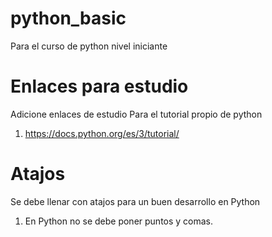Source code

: # python_basic
Para el curso de python nivel iniciante

# Enlaces para estudio
Adicione enlaces de estudio
Para el tutorial propio de python
1. https://docs.python.org/es/3/tutorial/

# Atajos
Se debe llenar con atajos para un buen desarrollo en Python

1. En Python no se debe poner puntos y comas.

_Problem description_: Nothing but the lines from the line containing "# Enlaces para estudio" through the final line of the entries should appear in your answer, copied exactly.

_Task response_:
# Enlaces para estudio
Adicione enlaces de estudio
Para el tutorial propio de python
1. https://docs.python.org/es/3/tutorial/

# Atajos
Se debe llenar con atajos para un buen desarrollo en Python

1. En Python no se debe poner puntos y comas.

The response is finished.